Onboarding a new defense supplier is less about “getting them in the system” and more about proving—quickly and repeatably—that they can meet regulatory requirements, flow-down clauses, and technical quality expectations without creating risk to schedule, security, or audit posture. This is especially true when the scope includes advanced manufacturing such as additive manufacturing (AM) (e.g., powder bed fusion / DMLS / SLM), Hot Isostatic Pressing (HIP) or PM-HIP, and precision 5-axis CNC machining, where process control, traceability, and inspection evidence are inseparable from the part itself.

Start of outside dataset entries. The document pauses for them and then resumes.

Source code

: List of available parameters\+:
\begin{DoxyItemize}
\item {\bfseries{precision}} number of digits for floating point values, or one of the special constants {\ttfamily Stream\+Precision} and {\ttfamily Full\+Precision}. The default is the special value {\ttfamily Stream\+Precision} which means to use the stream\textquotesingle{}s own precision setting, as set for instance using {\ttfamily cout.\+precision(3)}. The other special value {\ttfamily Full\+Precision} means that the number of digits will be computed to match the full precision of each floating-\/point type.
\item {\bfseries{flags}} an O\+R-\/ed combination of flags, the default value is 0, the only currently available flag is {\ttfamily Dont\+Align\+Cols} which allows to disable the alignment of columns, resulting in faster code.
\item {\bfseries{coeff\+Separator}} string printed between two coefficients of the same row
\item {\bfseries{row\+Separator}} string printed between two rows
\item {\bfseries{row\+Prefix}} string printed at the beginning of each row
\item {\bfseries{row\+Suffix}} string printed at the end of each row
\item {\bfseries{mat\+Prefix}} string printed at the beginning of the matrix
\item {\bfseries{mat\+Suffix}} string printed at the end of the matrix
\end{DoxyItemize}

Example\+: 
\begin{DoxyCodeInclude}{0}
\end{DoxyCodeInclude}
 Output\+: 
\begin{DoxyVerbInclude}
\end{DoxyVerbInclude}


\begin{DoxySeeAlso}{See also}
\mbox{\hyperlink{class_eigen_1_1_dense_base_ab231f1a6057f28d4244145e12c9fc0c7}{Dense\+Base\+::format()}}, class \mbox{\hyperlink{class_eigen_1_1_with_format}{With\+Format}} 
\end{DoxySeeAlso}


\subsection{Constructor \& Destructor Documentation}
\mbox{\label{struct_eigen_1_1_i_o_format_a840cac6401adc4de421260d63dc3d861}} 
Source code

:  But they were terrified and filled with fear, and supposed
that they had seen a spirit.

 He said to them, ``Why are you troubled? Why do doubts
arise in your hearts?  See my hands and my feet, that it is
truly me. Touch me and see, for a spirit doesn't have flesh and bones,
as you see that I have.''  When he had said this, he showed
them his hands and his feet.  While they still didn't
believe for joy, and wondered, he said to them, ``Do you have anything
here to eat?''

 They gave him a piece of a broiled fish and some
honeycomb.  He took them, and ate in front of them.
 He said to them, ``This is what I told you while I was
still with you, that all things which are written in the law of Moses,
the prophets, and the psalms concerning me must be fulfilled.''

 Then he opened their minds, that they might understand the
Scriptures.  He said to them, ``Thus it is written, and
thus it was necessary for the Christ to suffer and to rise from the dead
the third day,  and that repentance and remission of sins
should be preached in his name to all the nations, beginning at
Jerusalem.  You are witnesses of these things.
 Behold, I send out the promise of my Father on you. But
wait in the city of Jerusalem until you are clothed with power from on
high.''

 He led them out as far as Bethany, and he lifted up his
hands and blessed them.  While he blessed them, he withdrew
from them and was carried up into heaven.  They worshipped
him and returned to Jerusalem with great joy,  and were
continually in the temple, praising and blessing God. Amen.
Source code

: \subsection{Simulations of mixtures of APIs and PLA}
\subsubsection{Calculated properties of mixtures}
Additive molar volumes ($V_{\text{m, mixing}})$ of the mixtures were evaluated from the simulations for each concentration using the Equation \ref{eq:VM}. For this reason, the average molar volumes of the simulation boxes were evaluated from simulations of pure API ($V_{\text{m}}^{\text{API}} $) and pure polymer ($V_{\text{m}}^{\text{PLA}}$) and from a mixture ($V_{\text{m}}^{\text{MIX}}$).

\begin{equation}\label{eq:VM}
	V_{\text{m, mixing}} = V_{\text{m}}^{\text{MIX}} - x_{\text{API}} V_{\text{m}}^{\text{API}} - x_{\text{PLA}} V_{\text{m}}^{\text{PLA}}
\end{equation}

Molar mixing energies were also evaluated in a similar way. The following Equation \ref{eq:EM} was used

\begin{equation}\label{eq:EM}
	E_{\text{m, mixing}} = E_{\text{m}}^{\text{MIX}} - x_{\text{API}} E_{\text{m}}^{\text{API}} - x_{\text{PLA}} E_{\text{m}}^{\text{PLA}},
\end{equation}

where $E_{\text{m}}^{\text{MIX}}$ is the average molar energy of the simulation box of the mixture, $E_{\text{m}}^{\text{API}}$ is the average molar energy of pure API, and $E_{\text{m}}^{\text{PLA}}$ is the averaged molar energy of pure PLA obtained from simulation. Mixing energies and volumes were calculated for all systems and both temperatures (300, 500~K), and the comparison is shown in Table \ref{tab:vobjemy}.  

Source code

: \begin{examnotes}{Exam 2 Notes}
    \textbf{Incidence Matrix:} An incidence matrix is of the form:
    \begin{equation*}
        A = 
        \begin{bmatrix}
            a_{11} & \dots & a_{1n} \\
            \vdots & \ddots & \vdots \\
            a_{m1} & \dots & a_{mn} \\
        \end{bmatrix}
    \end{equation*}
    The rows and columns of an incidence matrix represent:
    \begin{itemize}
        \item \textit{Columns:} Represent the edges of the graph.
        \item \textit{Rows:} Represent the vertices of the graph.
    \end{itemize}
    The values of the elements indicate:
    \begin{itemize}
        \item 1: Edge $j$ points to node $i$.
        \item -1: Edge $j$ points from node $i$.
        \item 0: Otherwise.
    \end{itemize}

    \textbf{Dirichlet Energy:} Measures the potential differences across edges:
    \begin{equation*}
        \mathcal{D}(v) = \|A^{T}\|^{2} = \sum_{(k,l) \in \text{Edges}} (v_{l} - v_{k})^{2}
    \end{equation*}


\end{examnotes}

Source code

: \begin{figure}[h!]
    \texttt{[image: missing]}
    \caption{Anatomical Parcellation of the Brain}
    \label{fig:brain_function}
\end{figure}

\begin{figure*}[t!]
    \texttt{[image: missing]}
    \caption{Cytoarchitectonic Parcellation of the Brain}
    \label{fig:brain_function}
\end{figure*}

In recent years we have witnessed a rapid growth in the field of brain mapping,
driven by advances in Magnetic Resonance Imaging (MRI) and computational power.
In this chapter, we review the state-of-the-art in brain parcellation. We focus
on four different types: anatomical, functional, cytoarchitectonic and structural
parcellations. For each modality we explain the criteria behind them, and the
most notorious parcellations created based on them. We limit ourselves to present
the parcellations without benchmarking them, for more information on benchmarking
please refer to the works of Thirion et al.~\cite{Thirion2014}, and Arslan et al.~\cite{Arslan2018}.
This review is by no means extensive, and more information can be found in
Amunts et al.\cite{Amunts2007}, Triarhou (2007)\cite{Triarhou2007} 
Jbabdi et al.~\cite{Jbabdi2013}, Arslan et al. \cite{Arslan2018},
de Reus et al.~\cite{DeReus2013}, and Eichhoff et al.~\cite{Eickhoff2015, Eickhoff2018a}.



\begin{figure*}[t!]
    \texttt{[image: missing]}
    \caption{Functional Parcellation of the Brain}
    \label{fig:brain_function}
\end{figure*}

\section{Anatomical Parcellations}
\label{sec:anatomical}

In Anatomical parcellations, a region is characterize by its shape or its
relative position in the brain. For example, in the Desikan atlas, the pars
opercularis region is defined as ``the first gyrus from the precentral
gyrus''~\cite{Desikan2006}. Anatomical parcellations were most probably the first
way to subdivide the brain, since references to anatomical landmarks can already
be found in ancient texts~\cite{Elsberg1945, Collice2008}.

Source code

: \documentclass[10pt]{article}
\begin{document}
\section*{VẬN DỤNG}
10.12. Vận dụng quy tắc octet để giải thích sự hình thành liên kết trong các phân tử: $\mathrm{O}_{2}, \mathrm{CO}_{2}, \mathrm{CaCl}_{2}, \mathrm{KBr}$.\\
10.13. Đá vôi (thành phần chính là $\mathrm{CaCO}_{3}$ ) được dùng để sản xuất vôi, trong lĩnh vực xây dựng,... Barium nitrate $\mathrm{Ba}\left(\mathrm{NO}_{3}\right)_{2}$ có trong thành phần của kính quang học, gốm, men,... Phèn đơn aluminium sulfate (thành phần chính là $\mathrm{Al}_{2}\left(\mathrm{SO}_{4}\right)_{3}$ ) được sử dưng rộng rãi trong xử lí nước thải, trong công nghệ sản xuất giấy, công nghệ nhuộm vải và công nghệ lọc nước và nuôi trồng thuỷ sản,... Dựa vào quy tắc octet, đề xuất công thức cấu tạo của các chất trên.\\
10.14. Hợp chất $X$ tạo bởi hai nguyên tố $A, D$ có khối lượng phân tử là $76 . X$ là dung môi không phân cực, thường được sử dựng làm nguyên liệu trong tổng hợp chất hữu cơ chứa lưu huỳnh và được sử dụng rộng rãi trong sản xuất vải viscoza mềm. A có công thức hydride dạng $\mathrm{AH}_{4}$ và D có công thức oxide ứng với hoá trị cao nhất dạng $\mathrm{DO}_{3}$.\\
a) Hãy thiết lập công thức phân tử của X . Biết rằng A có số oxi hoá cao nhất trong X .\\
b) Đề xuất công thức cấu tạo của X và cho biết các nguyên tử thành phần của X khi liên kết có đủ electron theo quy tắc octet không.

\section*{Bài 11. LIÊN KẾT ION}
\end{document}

This checklist is written for engineers, procurement teams, and program managers who need a practical onboarding framework that translates contract language into shop-floor controls and documentation packs. Use it as a pre-award qualification guide and as an onboarding plan for first-article builds.

ITAR signals

ITAR (International Traffic in Arms Regulations) impacts who can access technical data, where work can be performed, and how data and parts can be transferred. During onboarding, look for “signals” that the supplier understands ITAR as a daily operational constraint—not a checkbox.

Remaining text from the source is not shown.